– Полный идиотизм! Почему ты обращаешь внимание на болтовню какой-то взбалмошной дуры? И с каких это пор вы стали близкими подругами Алисы? Она-то и общалась с вами, только когда ей нужны были деньги для благотворительных обществ. А Элеонора постоянно называла ее хапугой. И я очень хорошо помню, как вы обе с ума сходили, когда узнали из raзет, что Алиса оставила миллион двести тысяч фунтов. Вы же тогда постоянно твердили, мол, как у нее хватало совести просить денег, когда она в них буквально купалась?!
Прю не обратила на его замечание никакого внимания.
– Ты мне так и не объяснил, зачем звонил Джеймсу.
– Какие-то бродяги захватили Рощу, – пробурчал Дик, – и нам нужен адвокат, чтобы от них избавиться. Я думал, Джеймс позволит мне воспользоваться услугами его поверенного.
– А что, у нас своего нет?
– Он отдыхает до второго числа.
Прю удивленно покачала головой:
– Почему ты в таком случае не позвонил Бартлеттам? У них тоже есть адвокат.
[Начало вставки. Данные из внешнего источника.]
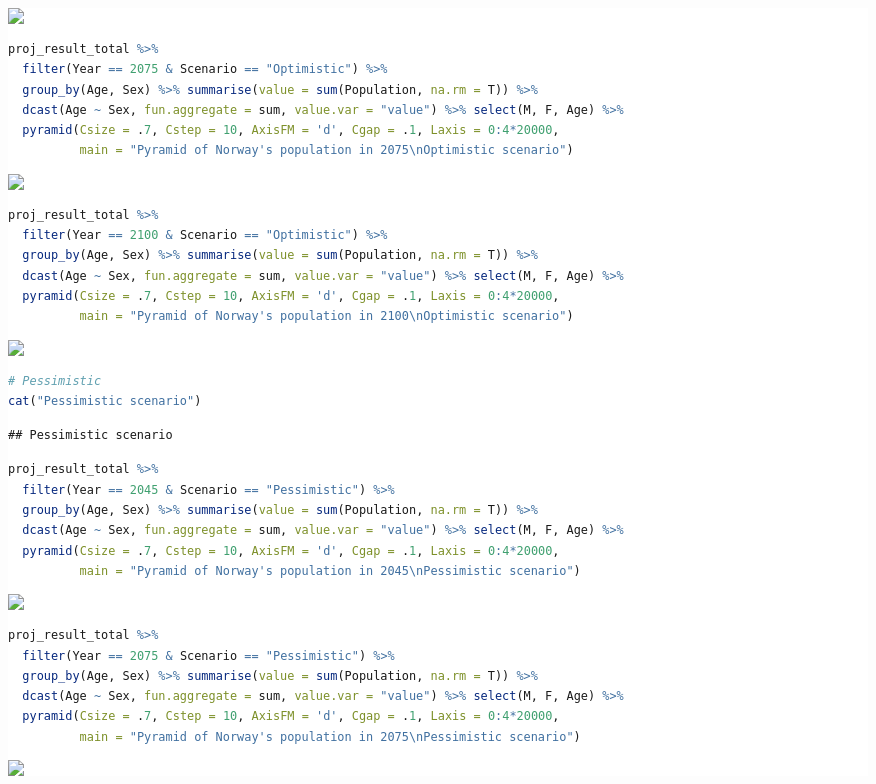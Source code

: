 <img src="Norway_files/figure-html/proj_pyramids-2.png" style="display: block; margin: auto;" />

```r
proj_result_total %>% 
  filter(Year == 2075 & Scenario == "Optimistic") %>% 
  group_by(Age, Sex) %>% summarise(value = sum(Population, na.rm = T)) %>%
  dcast(Age ~ Sex, fun.aggregate = sum, value.var = "value") %>% select(M, F, Age) %>%
  pyramid(Csize = .7, Cstep = 10, AxisFM = 'd', Cgap = .1, Laxis = 0:4*20000,
          main = "Pyramid of Norway's population in 2075\nOptimistic scenario")
```

<img src="Norway_files/figure-html/proj_pyramids-3.png" style="display: block; margin: auto;" />

```r
proj_result_total %>% 
  filter(Year == 2100 & Scenario == "Optimistic") %>% 
  group_by(Age, Sex) %>% summarise(value = sum(Population, na.rm = T)) %>%
  dcast(Age ~ Sex, fun.aggregate = sum, value.var = "value") %>% select(M, F, Age) %>%
  pyramid(Csize = .7, Cstep = 10, AxisFM = 'd', Cgap = .1, Laxis = 0:4*20000,
          main = "Pyramid of Norway's population in 2100\nOptimistic scenario")
```

<img src="Norway_files/figure-html/proj_pyramids-4.png" style="display: block; margin: auto;" />

```r
# Pessimistic
cat("Pessimistic scenario")
```

```
## Pessimistic scenario
```

```r
proj_result_total %>% 
  filter(Year == 2045 & Scenario == "Pessimistic") %>% 
  group_by(Age, Sex) %>% summarise(value = sum(Population, na.rm = T)) %>%
  dcast(Age ~ Sex, fun.aggregate = sum, value.var = "value") %>% select(M, F, Age) %>%
  pyramid(Csize = .7, Cstep = 10, AxisFM = 'd', Cgap = .1, Laxis = 0:4*20000,
          main = "Pyramid of Norway's population in 2045\nPessimistic scenario")
```

<img src="Norway_files/figure-html/proj_pyramids-5.png" style="display: block; margin: auto;" />

```r
proj_result_total %>% 
  filter(Year == 2075 & Scenario == "Pessimistic") %>% 
  group_by(Age, Sex) %>% summarise(value = sum(Population, na.rm = T)) %>%
  dcast(Age ~ Sex, fun.aggregate = sum, value.var = "value") %>% select(M, F, Age) %>%
  pyramid(Csize = .7, Cstep = 10, AxisFM = 'd', Cgap = .1, Laxis = 0:4*20000,
          main = "Pyramid of Norway's population in 2075\nPessimistic scenario")
```

<img src="Norway_files/figure-html/proj_pyramids-6.png" style="display: block; margin: auto;" />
Как тебе вообще могло взбрести в голову звонить Джеймсу? Какой ты все-таки идиот, Дик!
– Я не сделал этого потому, что Джулиан уже свалил всю работу на меня! – прошипел Дик, стиснув зубы. – Он поехал на собрание охотников в Комптон-Ньютон, расфуфыренный, как сволочь, а проезжая мимо бродяг, принял их за саботажников. Не хотел, видите ли, пачкать свой чертов костюмчик. Ты же знаешь, что он за субъект… ленив, как скотина… и с хулиганьем особенно-то не желает связываться. Потому и сделал вид, что ничего особенного не произошло. Такое отношение, откровенно говоря, меня по-настоящему выводит из себя. Я работаю больше всех в здешних местах, и мне же постоянно приходится за всех и отдуваться.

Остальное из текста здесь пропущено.